わたしのなかの「ちぃ」という存在



高校生の頃のあだ名が「ちぃ」でした。

全く名前にも、何にもかすりさえしないこのあだ名の由来は、高校に入ってすぐのクラスメイトとの思い出から名付けられました。

なので、私は高校の間は"ちぃ"でした。
あ、『ちょびっツ』由来ではないとだけ、宣言しておきます。


"ちぃ"はわがままで、思ったことはそのまま口にする子でした。

ふつうなら、疎ましく思われてハブにされたっておかしくない。
それでも"ちぃ"の周りの人たちは、心根の優しい人ばかりで「まぁちぃやし…」と呆れながらもそっとしておいてくれたのだと思います。
本当に守られていたのだと思います。

人にも、環境にも…様々な条件が、様々な方面から"ちぃ"を守ってくれていました。

だから"ちぃ"であった頃は、甘えたで、自由奔放で、その一方とても素直な人物でいられたと思います。
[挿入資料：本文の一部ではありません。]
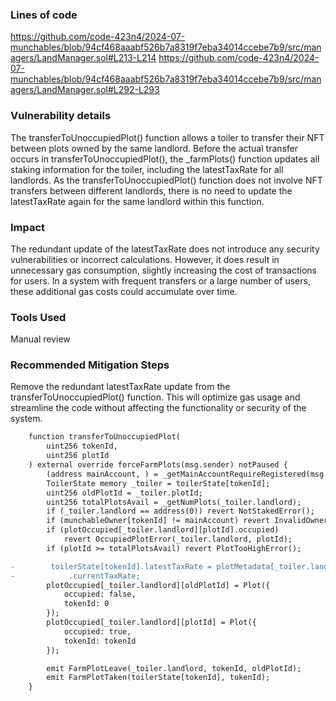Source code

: ### Lines of code
https://github.com/code-423n4/2024-07-munchables/blob/94cf468aaabf526b7a8319f7eba34014ccebe7b9/src/managers/LandManager.sol#L213-L214
https://github.com/code-423n4/2024-07-munchables/blob/94cf468aaabf526b7a8319f7eba34014ccebe7b9/src/managers/LandManager.sol#L292-L293

### Vulnerability details
The transferToUnoccupiedPlot() function allows a toiler to transfer their NFT between plots owned by the same landlord. Before the actual transfer occurs in transferToUnoccupiedPlot(), the _farmPlots() function updates all staking information for the toiler, including the latestTaxRate for all landlords. As the transferToUnoccupiedPlot() function does not involve NFT transfers between different landlords, there is no need to update the latestTaxRate again for the same landlord within this function.  


### Impact
The redundant update of the latestTaxRate does not introduce any security vulnerabilities or incorrect calculations. However, it does result in unnecessary gas consumption, slightly increasing the cost of transactions for users. In a system with frequent transfers or a large number of users, these additional gas costs could accumulate over time.  

### Tools Used
Manual review

### Recommended Mitigation Steps
Remove the redundant latestTaxRate update from the transferToUnoccupiedPlot() function. This will optimize gas usage and streamline the code without affecting the functionality or security of the system.  

```diff
    function transferToUnoccupiedPlot(
        uint256 tokenId,
        uint256 plotId
    ) external override forceFarmPlots(msg.sender) notPaused {
        (address mainAccount, ) = _getMainAccountRequireRegistered(msg.sender);
        ToilerState memory _toiler = toilerState[tokenId];
        uint256 oldPlotId = _toiler.plotId;
        uint256 totalPlotsAvail = _getNumPlots(_toiler.landlord);
        if (_toiler.landlord == address(0)) revert NotStakedError();
        if (munchableOwner[tokenId] != mainAccount) revert InvalidOwnerError();
        if (plotOccupied[_toiler.landlord][plotId].occupied)
            revert OccupiedPlotError(_toiler.landlord, plotId);
        if (plotId >= totalPlotsAvail) revert PlotTooHighError();

-        toilerState[tokenId].latestTaxRate = plotMetadata[_toiler.landlord]
-            .currentTaxRate;
        plotOccupied[_toiler.landlord][oldPlotId] = Plot({
            occupied: false,
            tokenId: 0
        });
        plotOccupied[_toiler.landlord][plotId] = Plot({
            occupied: true,
            tokenId: tokenId
        });

        emit FarmPlotLeave(_toiler.landlord, tokenId, oldPlotId);
        emit FarmPlotTaken(toilerState[tokenId], tokenId);
    }

```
高校を卒業すると、"ちぃ"のいた世界は無くなります。
そもそもが、学校という世界の中にあったので。


しばらくは、"ちぃ"もいたはずなのですが気がつけば、わたしの中から"ちぃ"は姿を消していました。
今の私は—自覚さえあまりなかったのですが—、あまえなどは許されなくて、弱みなど見せることなど許されないと思っている。
それは、人に頼らずに自立した女性でいなければならない、という価値観。
とくに、”男性にあまえてはいけない”という価値観。


例えばそれは、おおくの同性から反感を買いますから。

例えばそれは、社会的な依存ですから。

そうであってはならないと、どこかのタイミングで…何かに思わされていたようでした。

徐々にその価値観は「ガラじゃない」といった言葉が代弁するようになりました。
ですが、この1年ほどでまるで砂の城が溶けていくように、いろいろなものが私から取り払われていきました。
そのうちの一つがこの「ガラじゃないと虚勢を張る」ことです。

メタ的な女性像。

か弱く、男性に守ってもらうことで存在するもの。

どうやらそれは、わたしの本質から枝分かれしているものであり、わたしの中に"ちぃ"と名付けられている存在のようなのです。


"ちぃ"はディズニーのお姫様のような古典的な女の子のようでした。
「本当に好きなものは…」
「本当は…」
と続く時に最近は"ちぃ"が顔をのぞかせるようになりました。


「ちぃはね…」

と、つい先日”ちぃ”が小さな声をこぼしました。
あんまり突然のことだったので、驚いてしまって自分に何がおきたのかしばらくわからないままでした。
ただどうやら、目の前にいたその人が”ちぃ”を引き出してしまったようでした。
それ以来、わたしのなかで”ちぃ”が時々顔を出して嬉しそうに笑う瞬間が出てきました。


”ちぃ”曰く、最近は呼ばれている気がしたそうです。
”ちぃ”のことを思い出す準備が、わたしになされていたのでしょう。
いつかは、ちゃんと”ちぃ”と”わたし”を統合しなくてはならないのでしょう。

閉じ込めてしまっていた”ちぃ”と話し合う時間がやってきたようです。